#### [Data to use]
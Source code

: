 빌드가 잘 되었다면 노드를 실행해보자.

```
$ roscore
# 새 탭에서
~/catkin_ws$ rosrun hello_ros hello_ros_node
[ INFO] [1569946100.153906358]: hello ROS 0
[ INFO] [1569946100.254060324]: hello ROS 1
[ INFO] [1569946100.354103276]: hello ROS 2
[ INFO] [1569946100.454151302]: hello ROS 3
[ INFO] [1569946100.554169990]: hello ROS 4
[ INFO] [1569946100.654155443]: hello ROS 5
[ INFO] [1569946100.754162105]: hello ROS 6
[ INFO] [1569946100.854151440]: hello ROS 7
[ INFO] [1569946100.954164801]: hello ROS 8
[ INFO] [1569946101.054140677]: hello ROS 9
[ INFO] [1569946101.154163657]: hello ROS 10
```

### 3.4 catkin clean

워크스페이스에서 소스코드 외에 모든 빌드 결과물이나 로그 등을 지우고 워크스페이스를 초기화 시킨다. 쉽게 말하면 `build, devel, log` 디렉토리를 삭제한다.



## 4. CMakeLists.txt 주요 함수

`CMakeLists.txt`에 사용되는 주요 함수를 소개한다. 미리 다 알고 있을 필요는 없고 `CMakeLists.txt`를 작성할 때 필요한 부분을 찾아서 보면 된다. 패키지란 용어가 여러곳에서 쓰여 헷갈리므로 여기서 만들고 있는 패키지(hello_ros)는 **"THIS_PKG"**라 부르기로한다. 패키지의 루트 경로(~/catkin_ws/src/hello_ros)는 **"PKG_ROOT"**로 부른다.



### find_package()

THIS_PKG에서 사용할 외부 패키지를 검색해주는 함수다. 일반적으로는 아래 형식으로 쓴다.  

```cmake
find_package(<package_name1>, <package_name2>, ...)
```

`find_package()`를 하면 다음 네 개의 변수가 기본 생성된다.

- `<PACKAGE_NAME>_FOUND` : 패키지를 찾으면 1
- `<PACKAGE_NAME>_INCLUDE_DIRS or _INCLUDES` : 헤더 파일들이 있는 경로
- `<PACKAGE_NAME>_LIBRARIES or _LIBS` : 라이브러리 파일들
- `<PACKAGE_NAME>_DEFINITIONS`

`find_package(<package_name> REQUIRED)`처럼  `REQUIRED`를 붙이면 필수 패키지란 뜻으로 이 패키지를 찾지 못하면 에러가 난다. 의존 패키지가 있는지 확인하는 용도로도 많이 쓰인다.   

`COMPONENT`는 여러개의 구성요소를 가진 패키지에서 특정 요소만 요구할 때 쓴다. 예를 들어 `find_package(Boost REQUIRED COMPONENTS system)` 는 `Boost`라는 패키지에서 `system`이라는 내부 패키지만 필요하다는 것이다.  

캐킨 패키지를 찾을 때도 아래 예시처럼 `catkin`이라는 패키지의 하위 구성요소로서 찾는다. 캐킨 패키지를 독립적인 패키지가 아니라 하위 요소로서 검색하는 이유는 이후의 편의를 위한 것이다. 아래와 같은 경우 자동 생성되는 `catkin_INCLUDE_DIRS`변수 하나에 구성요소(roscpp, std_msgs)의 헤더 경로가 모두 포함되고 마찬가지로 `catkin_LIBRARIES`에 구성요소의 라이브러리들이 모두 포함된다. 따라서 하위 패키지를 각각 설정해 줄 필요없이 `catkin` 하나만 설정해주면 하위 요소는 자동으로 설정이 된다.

#### [Task description]
Lines from the one holding "THIS_PKG에서 사용할 외부" through the end of the material above should be output exactly, and all others skipped.

#### [Answer to this problem]
THIS_PKG에서 사용할 외부 패키지를 검색해주는 함수다. 일반적으로는 아래 형식으로 쓴다.  

```cmake
find_package(<package_name1>, <package_name2>, ...)
```

`find_package()`를 하면 다음 네 개의 변수가 기본 생성된다.

- `<PACKAGE_NAME>_FOUND` : 패키지를 찾으면 1
- `<PACKAGE_NAME>_INCLUDE_DIRS or _INCLUDES` : 헤더 파일들이 있는 경로
- `<PACKAGE_NAME>_LIBRARIES or _LIBS` : 라이브러리 파일들
- `<PACKAGE_NAME>_DEFINITIONS`

`find_package(<package_name> REQUIRED)`처럼  `REQUIRED`를 붙이면 필수 패키지란 뜻으로 이 패키지를 찾지 못하면 에러가 난다. 의존 패키지가 있는지 확인하는 용도로도 많이 쓰인다.   

`COMPONENT`는 여러개의 구성요소를 가진 패키지에서 특정 요소만 요구할 때 쓴다. 예를 들어 `find_package(Boost REQUIRED COMPONENTS system)` 는 `Boost`라는 패키지에서 `system`이라는 내부 패키지만 필요하다는 것이다.  

캐킨 패키지를 찾을 때도 아래 예시처럼 `catkin`이라는 패키지의 하위 구성요소로서 찾는다. 캐킨 패키지를 독립적인 패키지가 아니라 하위 요소로서 검색하는 이유는 이후의 편의를 위한 것이다. 아래와 같은 경우 자동 생성되는 `catkin_INCLUDE_DIRS`변수 하나에 구성요소(roscpp, std_msgs)의 헤더 경로가 모두 포함되고 마찬가지로 `catkin_LIBRARIES`에 구성요소의 라이브러리들이 모두 포함된다. 따라서 하위 패키지를 각각 설정해 줄 필요없이 `catkin` 하나만 설정해주면 하위 요소는 자동으로 설정이 된다.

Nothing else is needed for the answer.